Mia's breath hitches as she lets my gaze consume her entire being. The flames in my eyes dance with desire and possession as I stalk towards her like a predator closing in. I stop mere inches from where she stands frozen in place, her heart pounding so loudly in her chest that I can almost hear it as it explodes all around me.

“You’ve always been mine,” I growl against her ear before capturing her mouth in a searing kiss that leaves no room for doubt or denial. Her body melts into mine as if it has always been there, two long-lost puzzle pieces finally finding each other once more. My hands roam over her curves hungrily, memorizing each dip and curve as if I might lose her again.

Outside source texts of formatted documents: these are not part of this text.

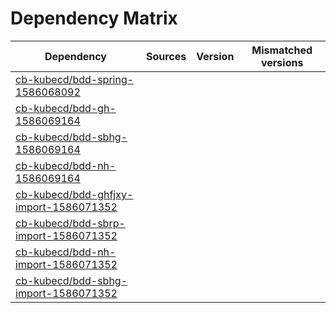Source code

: # Dependency Matrix

Dependency | Sources | Version | Mismatched versions
---------- | ------- | ------- | -------------------
[cb-kubecd/bdd-spring-1586068092](https://github.com/cb-kubecd/bdd-spring-1586068092.git) |  | []() | 
[cb-kubecd/bdd-gh-1586069164](https://github.com/cb-kubecd/bdd-gh-1586069164.git) |  | []() | 
[cb-kubecd/bdd-sbhg-1586069164](https://github.com/cb-kubecd/bdd-sbhg-1586069164.git) |  | []() | 
[cb-kubecd/bdd-nh-1586069164](https://github.com/cb-kubecd/bdd-nh-1586069164.git) |  | []() | 
[cb-kubecd/bdd-ghfjxy-import-1586071352](https://github.com/cb-kubecd/bdd-ghfjxy-import-1586071352.git) |  | []() | 
[cb-kubecd/bdd-sbrp-import-1586071352](https://github.com/cb-kubecd/bdd-sbrp-import-1586071352.git) |  | []() | 
[cb-kubecd/bdd-nh-import-1586071352](https://github.com/cb-kubecd/bdd-nh-import-1586071352.git) |  | []() | 
[cb-kubecd/bdd-sbhg-import-1586071352](https://github.com/cb-kubecd/bdd-sbhg-import-1586071352.git) |  | []() |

Without breaking contact with her feverish gaze, I slam her back against the cold glass wall of the empty shop and hike up her dress just enough to reveal the wet patch against her panties. Always ready and waiting for me.

There’s something so surreal about doing this in front of the animal who desecrated us. The man who shit all over the memory of us in the name of some twisted vengeance. And even though I know he never really loved Mia – because what man would have her in the palm of his hand and just walk away from her – there’s something cleansing about this one last ‘fuck you’ that we’re giving him. It may be a little depraved, but this is what Mia wants. This is what she needs. She wants to take back her power from him, and who am I to tell her how she needs to get her closure? She is her own person, and she knows what she wants. What she needs. And I’ll do whatever it takes to rid her of the memory of Frank Falcone once and for all. It’s the least I can do.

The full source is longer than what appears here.